Mais avec la Révolution française, le Menuet perd sa pertinence. Sans complètement cesser d’en composer, Beethoven le remplace souvent par un Scherzo – comme souvent, Haydn l’avait précédé dans certains de ses Quatuors. Dans les œuvres romantiques en plusieurs mouvements, le scherzo a définitivement supplanté le Menuet. Mais alors la danse?! Le scherzo, mot qui signifie plaisanterie, n’est pas une danse. Certains Romantiques en font un mouvement fantasque voire fantastique… mais qui ne danse pas! Dvořák rétablit la danse dans ses scherzos au moyen de son folklore imaginaire. Le scherzo de la Symphonie #6 est d’ailleurs dénommé Furiant (et non «scherzo»), la furiant étant une danse populaire tchèque. En remettant la danse en honneur jusque dans les grandes formes de la musique pure, Dvořák y introduit du coup des accents et des rythmes nouveaux. Par exemple, la furiant traditionnelle combine des mesures binaires et des mesures ternaires : son assise rythmique est formée par trois mesures à 2/4 et deux mesures à 3/4.

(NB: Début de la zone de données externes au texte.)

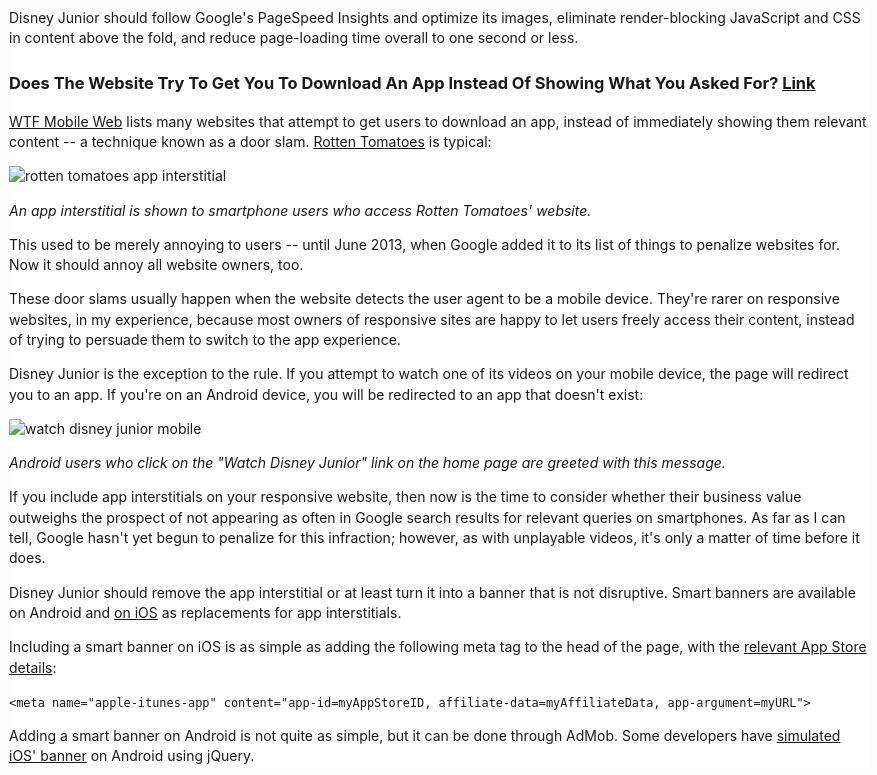 Disney Junior should follow Google's PageSpeed Insights and optimize its images, eliminate render-blocking JavaScript and CSS in content above the fold, and reduce page-loading time overall to one second or less.

### Does The Website Try To Get You To Download An App Instead Of Showing What You Asked For? [Link](https://www.smashingmagazine.com/2013/11/seo-for-responsive-websites/)

[WTF Mobile Web](http://wtfmobileweb.com/) lists many websites that attempt to get users to download an app, instead of immediately showing them relevant content -- a technique known as a door slam. [Rotten Tomatoes](http://www.rottentomatoes.com/) is typical:

![rotten tomatoes app interstitial](https://www.smashingmagazine.com/wp-content/uploads/2013/11/rotten-tomatoes-app-500-opt.png)

_An app interstitial is shown to smartphone users who access Rotten Tomatoes' website._

This used to be merely annoying to users -- until June 2013, when Google added it to its list of things to penalize websites for. Now it should annoy all website owners, too.

These door slams usually happen when the website detects the user agent to be a mobile device. They're rarer on responsive websites, in my experience, because most owners of responsive sites are happy to let users freely access their content, instead of trying to persuade them to switch to the app experience.

Disney Junior is the exception to the rule. If you attempt to watch one of its videos on your mobile device, the page will redirect you to an app. If you're on an Android device, you will be redirected to an app that doesn't exist:

![watch disney junior mobile](https://www.smashingmagazine.com/wp-content/uploads/2013/11/watch-disney-junior-mobile-opt.png)

_Android users who click on the "Watch Disney Junior" link on the home page are greeted with this message._

If you include app interstitials on your responsive website, then now is the time to consider whether their business value outweighs the prospect of not appearing as often in Google search results for relevant queries on smartphones. As far as I can tell, Google hasn't yet begun to penalize for this infraction; however, as with unplayable videos, it's only a matter of time before it does.

Disney Junior should remove the app interstitial or at least turn it into a banner that is not disruptive. Smart banners are available on Android and [on iOS](https://developer.apple.com/library/safari/documentation/AppleApplications/Reference/SafariWebContent/PromotingAppswithAppBanners/PromotingAppswithAppBanners.html) as replacements for app interstitials.

Including a smart banner on iOS is as simple as adding the following meta tag to the head of the page, with the [relevant App Store details](https://developer.apple.com/library/mac/documentation/AppleApplications/Reference/SafariWebContent/PromotingAppswithAppBanners/PromotingAppswithAppBanners.html):
    
    
    <meta name="apple-itunes-app" content="app-id=myAppStoreID, affiliate-data=myAffiliateData, app-argument=myURL">
    

Adding a smart banner on Android is not quite as simple, but it can be done through AdMob. Some developers have [simulated iOS' banner](http://jasny.github.io/jquery.smartbanner/#android) on Android using jQuery.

Dans de nombreuses œuvres, Dvořák joue sur l’ambivalence entre rythmes binaires et rythmes ternaires, ce qui donne à sa musique une vie rythmique originale et bien particulière. Un bel exemple est le Scherzo de la Symphonie #7 qui passe constamment du binaire au ternaire. Le début du Te Deum (opus 103 / B 176; 1892) est déstabilisant : le timbalier martèle seul un motif alternant deux notes donnant l’impression d’un rythme binaire; mais ce motif est en fait ternaire et, lorsque l’orchestre entre en rythme binaire, les attentes sont complètement déjouées! C’est que le binaire de l’orchestre ne correspond pas au binaire que les timbales semblaient annoncer. Un joli polyrythme!

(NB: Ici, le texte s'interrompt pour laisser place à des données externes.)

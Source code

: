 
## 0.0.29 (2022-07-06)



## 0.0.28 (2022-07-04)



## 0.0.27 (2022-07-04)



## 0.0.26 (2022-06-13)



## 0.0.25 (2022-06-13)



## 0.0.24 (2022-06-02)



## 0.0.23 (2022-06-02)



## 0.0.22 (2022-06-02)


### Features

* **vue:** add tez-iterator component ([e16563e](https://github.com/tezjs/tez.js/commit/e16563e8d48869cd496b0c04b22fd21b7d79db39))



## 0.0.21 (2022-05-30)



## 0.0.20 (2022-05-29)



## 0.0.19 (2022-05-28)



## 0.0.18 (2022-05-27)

Début du Te Deum. L'alternance de deux notes aux timbales seules
donne semble ancrer le tempo. Mais il s'agit de triolets! Lorsque le
reste de l'orchestre entre à la troisième mesure, l'auditeur est
déstabilisé par ce qui lui semble être un autre tempo... 

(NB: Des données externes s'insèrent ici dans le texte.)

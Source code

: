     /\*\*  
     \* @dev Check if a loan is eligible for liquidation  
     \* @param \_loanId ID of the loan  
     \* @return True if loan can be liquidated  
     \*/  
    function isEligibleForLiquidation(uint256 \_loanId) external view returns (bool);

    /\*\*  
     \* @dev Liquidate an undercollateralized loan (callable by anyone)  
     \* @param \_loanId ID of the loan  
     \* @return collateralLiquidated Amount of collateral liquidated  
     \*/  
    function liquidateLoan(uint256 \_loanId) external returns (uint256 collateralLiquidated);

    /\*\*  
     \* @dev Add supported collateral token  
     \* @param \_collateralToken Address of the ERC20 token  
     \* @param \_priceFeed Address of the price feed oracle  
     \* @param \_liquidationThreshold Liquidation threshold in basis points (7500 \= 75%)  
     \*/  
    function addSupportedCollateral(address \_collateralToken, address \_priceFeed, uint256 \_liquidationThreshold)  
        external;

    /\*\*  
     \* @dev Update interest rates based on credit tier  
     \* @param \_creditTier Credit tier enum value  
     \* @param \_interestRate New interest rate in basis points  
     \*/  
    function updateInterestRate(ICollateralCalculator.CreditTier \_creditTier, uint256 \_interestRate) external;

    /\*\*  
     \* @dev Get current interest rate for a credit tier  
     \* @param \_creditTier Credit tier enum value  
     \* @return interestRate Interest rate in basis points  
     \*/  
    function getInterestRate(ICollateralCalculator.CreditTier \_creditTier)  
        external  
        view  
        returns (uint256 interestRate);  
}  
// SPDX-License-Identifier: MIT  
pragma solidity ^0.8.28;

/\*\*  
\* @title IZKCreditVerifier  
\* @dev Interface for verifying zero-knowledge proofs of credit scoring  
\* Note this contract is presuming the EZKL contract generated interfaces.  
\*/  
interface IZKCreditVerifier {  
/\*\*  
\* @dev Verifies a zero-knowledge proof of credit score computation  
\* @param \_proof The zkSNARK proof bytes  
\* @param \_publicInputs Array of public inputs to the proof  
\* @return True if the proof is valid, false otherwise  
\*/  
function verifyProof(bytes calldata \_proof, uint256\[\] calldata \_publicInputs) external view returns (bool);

MUSIQUE. Te Deum, opus 103, pour solistes, choeurs et orchestre. L'Orchestre de la WDR, dirigé par
Cristian Măcelaru.  
 
Danse à Bougival,
Pierre-Auguste Renoir, 1883

La plus ancienne pièce conservée de Dvořák date environ de 1855, et il s’agit d’une Polka pour piano, donc déjà d’une danse. Si Dvořák ne composera pas de ballets comme tels (mais il y a des scènes dansées dans presque tous ses opéras), l’esprit de la danse se retrouve partout dans sa musique – je mentionne l’éblouissant Scherzo capriccioso (opus 66 / B 131; 1883) avec ses cors volubiles, ses traits de harpe et ses interventions de clarinette basse, les délicieuses Valses de Prague (B 99; 1879) ou l’endiablé Carnaval (opus 92 / B 169; 1891), toutes pour orchestre.  Sa rythmique possède une variété inouïe même lorsqu’elle ne se réfère pas directement à la danse, une grande souplesse aussi dans les tempos et l’interprétation qu’elle appelle. Des critiques reprochent à sa musique sa carrure métrique, et trouvent que ses phrases sont très régulières (phrases de quatre mesures, par exemple). C’est vrai… et faux. Cette régularité métrique, qui se voit à la lecture d’une partition, se double d’une souplesse rythmique qui, elle, échappe à la notation écrite. La musique de Dvořák contient beaucoup de changements de tempo, beaucoup de rallentandos et d’accelerandos écrits… ou non. Cette musique, dans son style, dans le «ce qui n’est pas écrit», demande de
la souplesse rythmique de la part de ses interprètes.
 
 
Glinka, en 1840.
Par Yakov Yanenko.

Alors que la musique romantique, y compris du courant se prétendant représenter la «musique de l’avenir», sonne souvent «sérieuse», «brumeuse» et «déjà vieille», celle de Dvořák fait l’effet du soleil et d’une cure de jouvence!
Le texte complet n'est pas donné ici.